Sir Keir said: “The hope wasn’t there enough in the first two years of this government.”

Around 30 Labour backbenchers have publicly suggested Sir Keir should either quit or set a timetable for his departure.

But deputy Labour leader Lucy Powell told BBC Radio 4’s Today programme: “Thinking that setting out some kind of timetable would put to bed the issues of leadership, I think is actually the wrong conclusion here.

“Because all that would do is fire the starting gun of a, quite honestly, very distracting and ongoing debate about leadership.”

While many of Sir Keir’s critics have been those on the left of the party who were never his natural supporters, the scale of the defeats has prompted more moderate voices to demand change.

Ms West was in Sir Keir’s government and Clive Betts, the party’s joint longest-serving MP, also said the Cabinet should make it clear to the Prime Minister he has to go “in the not too distant future”.

He told the Today programme: “I think there’s now a responsibility on the Cabinet to talk to Keir and to recognise, as they obviously are picking up on the doorstep, that this can’t carry on forever.”

Health Secretary Wes Streeting, who has continued to attract speculation about his ambitions despite publicly denying plans for a leadership tilt, said the Prime Minister will “have my support” in setting out how the Government will move forward on Monday.

But facing questions from reporters late on Friday night as he attended the count for Redbridge Council, where Labour clung on to power, he declined to say whether he believed Sir Keir was the right person to lead the party into the next general election.

Former deputy leader Angela Rayner, widely viewed as a potential challenger for the leadership, has not yet commented on the results.

Nor has Greater Manchester Mayor Andy Burnham, whose path back to Westminster has previously been blocked by Labour’s ruling national executive committee.

Ms Powell, a Manchester MP, said Mr Burnham was “very popular and he’s a great asset to the Labour Party” and “I want to see us using all of the talents that we have”.

But she added: “I don’t want to see a leadership challenge, that’s not how we operate in the Labour Party.”

In the aftermath of the elections:

– Sir Keir gave former prime minister Gordon Brown a role as special envoy on global finance and made Baroness Harriet Harman his adviser on women and girls.

– Scottish First Minister John Swinney said his SNP will engage with other parties to ensure Reform UK, which came joint second, is “locked out” of government at Holyrood.
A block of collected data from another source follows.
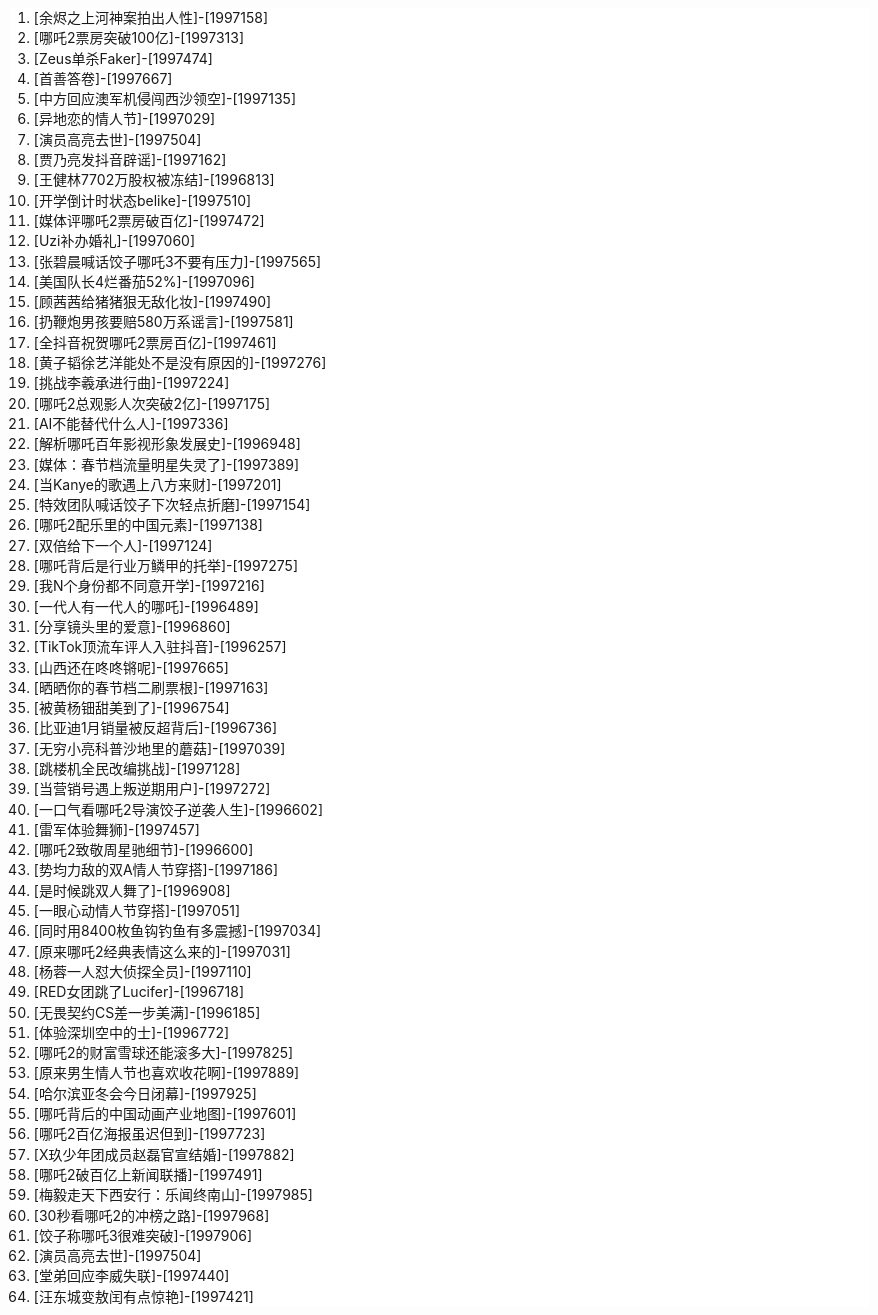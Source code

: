 1. [余烬之上河神案拍出人性]-[1997158]
1. [哪吒2票房突破100亿]-[1997313]
1. [Zeus单杀Faker]-[1997474]
1. [首善答卷]-[1997667]
1. [中方回应澳军机侵闯西沙领空]-[1997135]
1. [异地恋的情人节]-[1997029]
1. [演员高亮去世]-[1997504]
1. [贾乃亮发抖音辟谣]-[1997162]
1. [王健林7702万股权被冻结]-[1996813]
1. [开学倒计时状态belike]-[1997510]
1. [媒体评哪吒2票房破百亿]-[1997472]
1. [Uzi补办婚礼]-[1997060]
1. [张碧晨喊话饺子哪吒3不要有压力]-[1997565]
1. [美国队长4烂番茄52%]-[1997096]
1. [顾茜茜给猪猪狠无敌化妆]-[1997490]
1. [扔鞭炮男孩要赔580万系谣言]-[1997581]
1. [全抖音祝贺哪吒2票房百亿]-[1997461]
1. [黄子韬徐艺洋能处不是没有原因的]-[1997276]
1. [挑战李羲承进行曲]-[1997224]
1. [哪吒2总观影人次突破2亿]-[1997175]
1. [AI不能替代什么人]-[1997336]
1. [解析哪吒百年影视形象发展史]-[1996948]
1. [媒体：春节档流量明星失灵了]-[1997389]
1. [当Kanye的歌遇上八方来财]-[1997201]
1. [特效团队喊话饺子下次轻点折磨]-[1997154]
1. [哪吒2配乐里的中国元素]-[1997138]
1. [双倍给下一个人]-[1997124]
1. [哪吒背后是行业万鳞甲的托举]-[1997275]
1. [我N个身份都不同意开学]-[1997216]
1. [一代人有一代人的哪吒]-[1996489]
1. [分享镜头里的爱意]-[1996860]
1. [TikTok顶流车评人入驻抖音]-[1996257]
1. [山西还在咚咚锵呢]-[1997665]
1. [晒晒你的春节档二刷票根]-[1997163]
1. [被黄杨钿甜美到了]-[1996754]
1. [比亚迪1月销量被反超背后]-[1996736]
1. [无穷小亮科普沙地里的蘑菇]-[1997039]
1. [跳楼机全民改编挑战]-[1997128]
1. [当营销号遇上叛逆期用户]-[1997272]
1. [一口气看哪吒2导演饺子逆袭人生]-[1996602]
1. [雷军体验舞狮]-[1997457]
1. [哪吒2致敬周星驰细节]-[1996600]
1. [势均力敌的双A情人节穿搭]-[1997186]
1. [是时候跳双人舞了]-[1996908]
1. [一眼心动情人节穿搭]-[1997051]
1. [同时用8400枚鱼钩钓鱼有多震撼]-[1997034]
1. [原来哪吒2经典表情这么来的]-[1997031]
1. [杨蓉一人怼大侦探全员]-[1997110]
1. [RED女团跳了Lucifer]-[1996718]
1. [无畏契约CS差一步美满]-[1996185]
1. [体验深圳空中的士]-[1996772]
1. [哪吒2的财富雪球还能滚多大]-[1997825]
1. [原来男生情人节也喜欢收花啊]-[1997889]
1. [哈尔滨亚冬会今日闭幕]-[1997925]
1. [哪吒背后的中国动画产业地图]-[1997601]
1. [哪吒2百亿海报虽迟但到]-[1997723]
1. [X玖少年团成员赵磊官宣结婚]-[1997882]
1. [哪吒2破百亿上新闻联播]-[1997491]
1. [梅毅走天下西安行：乐闻终南山]-[1997985]
1. [30秒看哪吒2的冲榜之路]-[1997968]
1. [饺子称哪吒3很难突破]-[1997906]
1. [演员高亮去世]-[1997504]
1. [堂弟回应李威失联]-[1997440]
1. [汪东城变敖闰有点惊艳]-[1997421]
He said the prospect of Mr Farage becoming prime minister in Downing Street showed “the need for independence is so urgent”.

– Plaid Cymru’s Rhun ap Iorwerth said he intends to form a minority government in the Senedd.

– After 132 of 136 English councils had declared results, Labour had a net loss of 34 authorities and 1,117 seats.

– Reform had gained 14 councils and 1,320 seats.

– The Green Party had gained control of four councils and put on 337 councillors.

– The Liberal Democrats had gained three councils and 143 seats while the Tories had a net loss of eight authorities and 433 councillors.